沖縄県では湿度が高いため、除湿剤では追いつかないのが実際のところと捉え、特に除湿剤の販売は行っておりません。お客様がご自身でできる最良のお手入れは、
ピアノを弾くことです。
一日わずかでもいいから、音を出してあげることです。そうすることで鍵盤やアクションパーツは摩擦を起こし、響板やボディ全体が振動します。これを科学的に説明することはできませんが、例えるなら人は運動しないと体がなまっていくように、ピアノも固まっていってしまうのです。
これはなかなか説得力があるようで、私が調律したピアノの後日談を聞くと、奥様が日々音を出して楽しんでいる、ドレミファソラシドだけ弾いて喜んでいる、というお話しを聞きます。嬉しい限りです。
練習して上達するのを目指すだけ全てではない、「ああ、今日もピアノを触れてよかった」という心のよりどころであってくれることがピアノ屋さんにとっての最高の成果です。

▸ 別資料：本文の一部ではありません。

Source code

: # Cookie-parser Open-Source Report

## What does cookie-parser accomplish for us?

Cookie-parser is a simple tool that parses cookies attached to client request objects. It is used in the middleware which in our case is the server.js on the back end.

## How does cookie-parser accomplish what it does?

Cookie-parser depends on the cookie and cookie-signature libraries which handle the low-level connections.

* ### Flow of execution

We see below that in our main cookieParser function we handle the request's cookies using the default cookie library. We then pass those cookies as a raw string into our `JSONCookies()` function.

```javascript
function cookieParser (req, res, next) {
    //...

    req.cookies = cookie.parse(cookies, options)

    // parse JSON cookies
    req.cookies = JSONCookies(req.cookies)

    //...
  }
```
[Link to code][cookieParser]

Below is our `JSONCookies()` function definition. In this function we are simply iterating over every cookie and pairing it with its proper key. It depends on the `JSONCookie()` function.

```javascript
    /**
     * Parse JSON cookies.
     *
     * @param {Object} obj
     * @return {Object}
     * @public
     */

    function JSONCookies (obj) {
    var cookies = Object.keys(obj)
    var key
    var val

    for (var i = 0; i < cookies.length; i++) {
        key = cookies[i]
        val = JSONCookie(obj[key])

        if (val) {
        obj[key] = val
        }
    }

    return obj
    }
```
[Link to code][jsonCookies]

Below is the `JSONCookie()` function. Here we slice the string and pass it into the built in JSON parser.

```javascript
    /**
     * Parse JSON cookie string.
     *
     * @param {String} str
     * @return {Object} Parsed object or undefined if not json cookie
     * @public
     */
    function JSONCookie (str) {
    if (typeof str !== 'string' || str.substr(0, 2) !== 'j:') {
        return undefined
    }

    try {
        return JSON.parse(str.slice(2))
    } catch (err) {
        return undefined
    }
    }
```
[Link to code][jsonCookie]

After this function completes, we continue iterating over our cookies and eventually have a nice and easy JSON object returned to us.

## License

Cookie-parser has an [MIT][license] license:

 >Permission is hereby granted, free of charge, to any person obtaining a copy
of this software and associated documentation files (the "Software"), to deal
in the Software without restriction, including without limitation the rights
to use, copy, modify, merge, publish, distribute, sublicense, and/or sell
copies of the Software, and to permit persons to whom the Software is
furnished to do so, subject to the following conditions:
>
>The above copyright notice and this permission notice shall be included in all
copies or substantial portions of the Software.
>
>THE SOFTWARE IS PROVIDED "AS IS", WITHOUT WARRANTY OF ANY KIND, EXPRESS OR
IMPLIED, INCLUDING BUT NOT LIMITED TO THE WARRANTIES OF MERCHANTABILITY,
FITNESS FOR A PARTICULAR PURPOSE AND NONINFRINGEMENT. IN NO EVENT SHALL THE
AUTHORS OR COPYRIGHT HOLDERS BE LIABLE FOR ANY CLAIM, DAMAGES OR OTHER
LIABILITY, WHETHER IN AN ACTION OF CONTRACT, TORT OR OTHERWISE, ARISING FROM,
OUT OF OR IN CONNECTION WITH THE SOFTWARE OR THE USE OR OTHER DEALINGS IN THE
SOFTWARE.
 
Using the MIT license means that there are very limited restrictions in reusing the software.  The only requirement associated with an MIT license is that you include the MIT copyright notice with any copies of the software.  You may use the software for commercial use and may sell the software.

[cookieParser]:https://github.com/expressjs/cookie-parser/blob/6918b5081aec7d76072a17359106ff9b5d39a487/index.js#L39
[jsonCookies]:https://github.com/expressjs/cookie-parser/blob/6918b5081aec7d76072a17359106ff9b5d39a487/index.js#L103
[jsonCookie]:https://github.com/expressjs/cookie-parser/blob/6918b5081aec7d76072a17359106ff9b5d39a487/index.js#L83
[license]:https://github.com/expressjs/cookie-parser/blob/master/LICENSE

さて本日のお客様ですが、一枚目の写真のように除湿剤の水分が漏れてしまったことで思わぬトラブルが。普通湿度のトラブルが発生するとしたら、使用頻度の少ない最高音部または最低音部から始まるのに、このピアノはど真ん中から。下を開けてみたら古い除湿剤の中に溜まっていた液体が犯人だったことがわかり即除去です。しかしただの水ではないのですぐには乾かないんです。今日のところはできるだけ拭き取って、スティックしたアクションはセンターピンクリーナーで潤滑しました。
お母様と上のお姉ちゃんが楽しんでいるのに、おかしいと思ったらそういうことで、まあ部品交換などの大事にはいたらなくてよかったです。
もう一組お伺いしたお客様は、もう長いことご利用いただいている、およそ100年前のアメリカ製グランドピアノ。コンパクトですが、厚みがあって伸びる音が聞いていて楽しかったです。